The chickenpox vaccine, also called the varicella vaccine, can help protect your child against infection with the varicella-zoster virus, which causes chickenpox. Chickenpox spreads though coughing, sneezing, and personal contact. It first causes a fever, followed by the appearance of red, itchy spots. There may only be a few spots or there may be hundreds all over the body. The spots become blisters, which then dry out and crust over. Chickenpox usually lasts 7 to 10 days.
For some people, chickenpox is a mild and harmless childhood disease, but this is not always true! Chickenpox can cause serious complications such as bacterial skin infections (including necrotizing fasciitis, also known as "flesh-eating" disease), pneumonia, heart infections, bone infections, strokes, and encephalitis (a serious brain infection). Although it happens very rarely, people can die from chickenpox: about 30 adults die per 100,000 cases. It occurs less often among children, with about 1 death per 100,000 cases in children aged 1 to 19 and 7 per 100,000 in infants under 1 years old. If a woman gets chickenpox when she is pregnant, her baby may be born with eye problems (including blindness), malformed limbs, skin scarring, or brain damage.

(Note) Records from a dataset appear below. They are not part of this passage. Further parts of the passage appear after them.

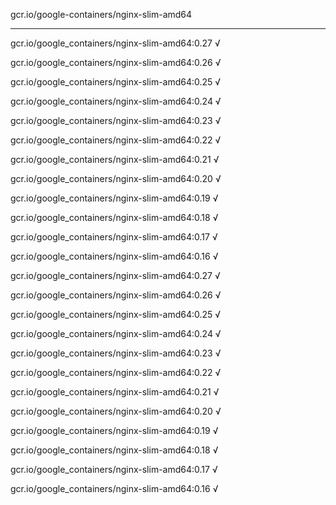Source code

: gcr.io/google-containers/nginx-slim-amd64 

----
gcr.io/google_containers/nginx-slim-amd64:0.27 √

gcr.io/google_containers/nginx-slim-amd64:0.26 √

gcr.io/google_containers/nginx-slim-amd64:0.25 √

gcr.io/google_containers/nginx-slim-amd64:0.24 √

gcr.io/google_containers/nginx-slim-amd64:0.23 √

gcr.io/google_containers/nginx-slim-amd64:0.22 √

gcr.io/google_containers/nginx-slim-amd64:0.21 √

gcr.io/google_containers/nginx-slim-amd64:0.20 √

gcr.io/google_containers/nginx-slim-amd64:0.19 √

gcr.io/google_containers/nginx-slim-amd64:0.18 √

gcr.io/google_containers/nginx-slim-amd64:0.17 √

gcr.io/google_containers/nginx-slim-amd64:0.16 √

gcr.io/google_containers/nginx-slim-amd64:0.27 √

gcr.io/google_containers/nginx-slim-amd64:0.26 √

gcr.io/google_containers/nginx-slim-amd64:0.25 √

gcr.io/google_containers/nginx-slim-amd64:0.24 √

gcr.io/google_containers/nginx-slim-amd64:0.23 √

gcr.io/google_containers/nginx-slim-amd64:0.22 √

gcr.io/google_containers/nginx-slim-amd64:0.21 √

gcr.io/google_containers/nginx-slim-amd64:0.20 √

gcr.io/google_containers/nginx-slim-amd64:0.19 √

gcr.io/google_containers/nginx-slim-amd64:0.18 √

gcr.io/google_containers/nginx-slim-amd64:0.17 √

gcr.io/google_containers/nginx-slim-amd64:0.16 √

Health Canada's National Advisory Committee on Immunization (NACI) now recommends that most children receive 2 doses of the chickenpox vaccine. Each province or territory has slightly different recommendations on when the vaccine should be given. See the vaccine schedule for your province or territory, or talk to your child's health care professional to find out when your child should receive their vaccine. Remember that your child must receive all doses on time in order to have the best chance of being protected.
The chickenpox (varicella) vaccine is not intended to be used for treatment of active infection. As with other vaccines, this vaccine may not protect 100% of people who receive it, and it may cause side effects.